Unit Testing makes an application more robust and less error prone. It is a method of verification to show that your code performs it's intended function and that your application works as intended for your users.

Getting Started

Let's get cracking by putting together our testing environment. Create a new folder, open the terminal and type npm init -y to generate a package.json file. Next let's install Jest as a dev dependancy. Type npm i -save-dev jest into the console.

Open up this folder in your favourite IDE and we'll get started. There's a few methods of file management that are generally accepted when writing unit tests. The method we will be using is we will be creating the tests in the same directory as the unit being tested. For example:

 src
- utils
-- unit-one
--- unit-one.js
--- unit-one.test.js
-- unit-two
--- unit-two.js
--- unit-two.test.js

So let's go ahead and create a couple of units to test. Create the src folder and within this create a folder called mathOperations. Within this folder create two files, mathOperations.js & mathOperations.test.js.

Basic tests

So what we want these functions to do is to take 2 numbers as an input, run a math operation on them and return the answer. Let's write the tests for this first, so our use cases are clearly defined. Open up mathOperations.test.js and add the below, which we will look further into.

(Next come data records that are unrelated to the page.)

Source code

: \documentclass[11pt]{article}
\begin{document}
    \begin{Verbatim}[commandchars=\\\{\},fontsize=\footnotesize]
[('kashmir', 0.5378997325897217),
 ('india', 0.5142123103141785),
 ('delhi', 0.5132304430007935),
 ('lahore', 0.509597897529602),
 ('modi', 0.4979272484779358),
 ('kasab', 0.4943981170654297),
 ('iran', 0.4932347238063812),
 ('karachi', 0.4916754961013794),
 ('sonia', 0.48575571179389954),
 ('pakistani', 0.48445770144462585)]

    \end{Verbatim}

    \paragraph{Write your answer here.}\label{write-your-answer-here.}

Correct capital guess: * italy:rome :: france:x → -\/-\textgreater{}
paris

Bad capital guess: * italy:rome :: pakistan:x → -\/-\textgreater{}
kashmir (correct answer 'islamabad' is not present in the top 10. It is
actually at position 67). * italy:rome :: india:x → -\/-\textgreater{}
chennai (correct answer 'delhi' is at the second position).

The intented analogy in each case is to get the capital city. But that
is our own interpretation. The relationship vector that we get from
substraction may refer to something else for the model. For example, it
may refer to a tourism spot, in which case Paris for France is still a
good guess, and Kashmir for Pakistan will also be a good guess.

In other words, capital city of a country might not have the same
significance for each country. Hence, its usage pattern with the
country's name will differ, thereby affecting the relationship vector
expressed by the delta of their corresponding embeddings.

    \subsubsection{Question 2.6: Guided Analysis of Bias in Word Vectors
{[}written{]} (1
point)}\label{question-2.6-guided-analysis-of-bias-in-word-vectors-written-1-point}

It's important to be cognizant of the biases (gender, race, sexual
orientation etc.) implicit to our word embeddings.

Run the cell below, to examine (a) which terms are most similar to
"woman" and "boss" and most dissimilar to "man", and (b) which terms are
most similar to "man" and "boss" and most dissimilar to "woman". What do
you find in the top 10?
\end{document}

const mathOperations = require("./mathOperations");

describe("Math Operations on 2 numbers", () => {
  test("Add 2 numbers together", () => {

  });
  test("Subtract 2 numbers from each other", () => {

  });
});

Here we can see that we are describing a test suite using the describe method. It takes a basic string input and a function, in which we add our unit tests. Let's break down the test to add 2 numbers together.

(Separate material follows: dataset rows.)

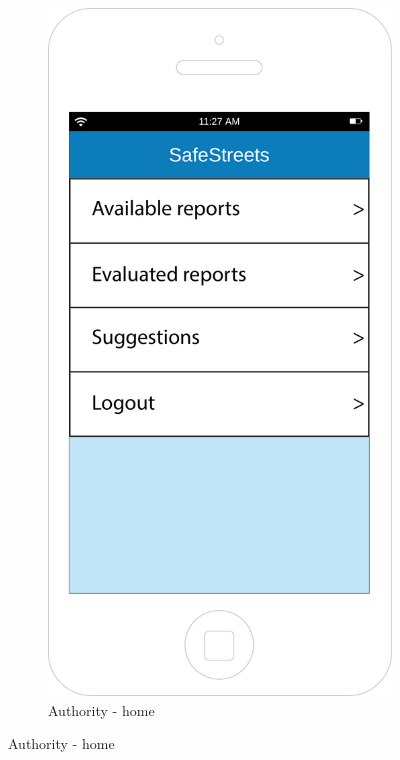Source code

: \documentclass[12pt,a4paper]{report}
\begin{document}
		\begin{figure}[H]
		\begin{subfigure}{0.5\textwidth}
		\setcounter{subfigure}{6}
			\includegraphics[scale=0.25, center]{HomeAut}
			\caption{Authority - home}
			\label{Authority - home}

\end{subfigure}
\end{figure}
\end{document}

test("Add 2 numbers together", () => {
  var result = mathOperations.add(1, 2);
  expect(result).toBe(3);
});

We create a variable, result, which uses the function add in the mathOperations module and inputs 2 numbers, in our case 1 and 2. We then expect our result variable to be 3. Jest uses a very plain-English style typing for it's language, as we can see here, so it is very easy to pick up.

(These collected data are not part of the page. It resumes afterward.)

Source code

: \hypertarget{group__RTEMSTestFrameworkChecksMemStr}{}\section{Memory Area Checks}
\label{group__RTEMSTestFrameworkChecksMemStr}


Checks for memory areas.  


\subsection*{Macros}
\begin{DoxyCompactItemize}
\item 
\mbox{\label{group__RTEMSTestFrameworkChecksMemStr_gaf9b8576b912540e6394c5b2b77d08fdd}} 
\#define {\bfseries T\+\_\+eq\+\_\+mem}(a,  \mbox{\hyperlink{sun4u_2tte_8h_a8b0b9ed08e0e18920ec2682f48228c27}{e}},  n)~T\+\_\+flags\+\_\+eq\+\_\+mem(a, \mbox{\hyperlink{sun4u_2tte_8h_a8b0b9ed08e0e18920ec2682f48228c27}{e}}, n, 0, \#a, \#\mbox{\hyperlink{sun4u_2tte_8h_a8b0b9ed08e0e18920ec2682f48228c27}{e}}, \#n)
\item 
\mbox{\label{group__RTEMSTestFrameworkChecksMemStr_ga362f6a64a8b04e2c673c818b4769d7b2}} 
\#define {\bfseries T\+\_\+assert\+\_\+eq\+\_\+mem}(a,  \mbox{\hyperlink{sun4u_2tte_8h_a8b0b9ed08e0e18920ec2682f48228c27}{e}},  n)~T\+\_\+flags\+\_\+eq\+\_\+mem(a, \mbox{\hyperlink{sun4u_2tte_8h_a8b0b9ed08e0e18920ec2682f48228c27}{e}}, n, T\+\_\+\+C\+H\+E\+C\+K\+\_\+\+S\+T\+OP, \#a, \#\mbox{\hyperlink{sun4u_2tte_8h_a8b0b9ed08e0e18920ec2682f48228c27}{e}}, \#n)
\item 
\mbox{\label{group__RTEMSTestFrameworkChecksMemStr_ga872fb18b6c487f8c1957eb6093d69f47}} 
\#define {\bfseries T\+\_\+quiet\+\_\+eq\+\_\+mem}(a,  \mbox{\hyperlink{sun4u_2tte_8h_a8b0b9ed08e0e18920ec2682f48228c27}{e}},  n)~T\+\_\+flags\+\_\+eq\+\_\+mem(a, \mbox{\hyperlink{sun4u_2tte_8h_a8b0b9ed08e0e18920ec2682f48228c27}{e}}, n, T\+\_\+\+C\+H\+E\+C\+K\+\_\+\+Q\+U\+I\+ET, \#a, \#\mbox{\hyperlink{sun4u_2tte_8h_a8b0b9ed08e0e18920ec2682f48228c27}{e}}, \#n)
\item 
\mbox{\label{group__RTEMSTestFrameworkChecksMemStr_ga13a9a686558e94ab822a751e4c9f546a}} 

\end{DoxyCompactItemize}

Go ahead and write the rest of the tests - you should get something similar to the below.

const mathOperations = require("./mathOperations");

describe("Math Operations on 2 numbers", () => {
  test("Add 2 numbers together", () => {
    var result = mathOperations.add(1, 2);
    expect(result).toBe(3);
  });
  test("Subtract 2 numbers from each other", () => {
    var result = mathOperations.subtract(3, 2);
    expect(result).toBe(1);
  });
  test("Multiply 2 numbers together", () => {
    var result = mathOperations.multiply(2, 3);
    expect(result).toBe(6);
  });
  test("Divide 2 numbers from each other", () => {
    var result = mathOperations.divide(4, 2);
    expect(result).toBe(2);
  });
});

Now that we have wrote our tests, open up mathOperations.js and create our functions like below.

const mathOperations = {
  add: function (a, b) {
    return a + b;
  },
  subtract: function (a, b) {
    return a - b;
  },
  multiply: function (a, b) {
    return a * b;
  },
  divide: function (a, b) {
    return a / b;
  },
};

module.exports = mathOperations;

For us to be able to then run these tests, you will need to modify package.json. Update the "scripts" section as below.

"scripts": {
    "test": "jest --verbose"
  },

We are using the verbose flag so that we get a full output of our tests. You should now be able to run your tests. In the terminal, type npm test and take a look at the output.

image.png

Here we can see that all 4 of our unit tests have passed! Try changing one of the unit tests to something that is incorrect, re-run npm test and note the output.

image.png

As we can see from the above output, one of the unit tests has failed, and it lets you know reasoning for the test to fail. In this case, I am multiplying 3 by 3. The expected result is 6, whereas the actual result is 9, so the test fails.

Conclusion

As you can see, the quality of your application can easily be improved with Unit Testing as it helps find bugs and defects in your code. This was just a very brief introduction to Unit Tests, and I hope it was informative for you.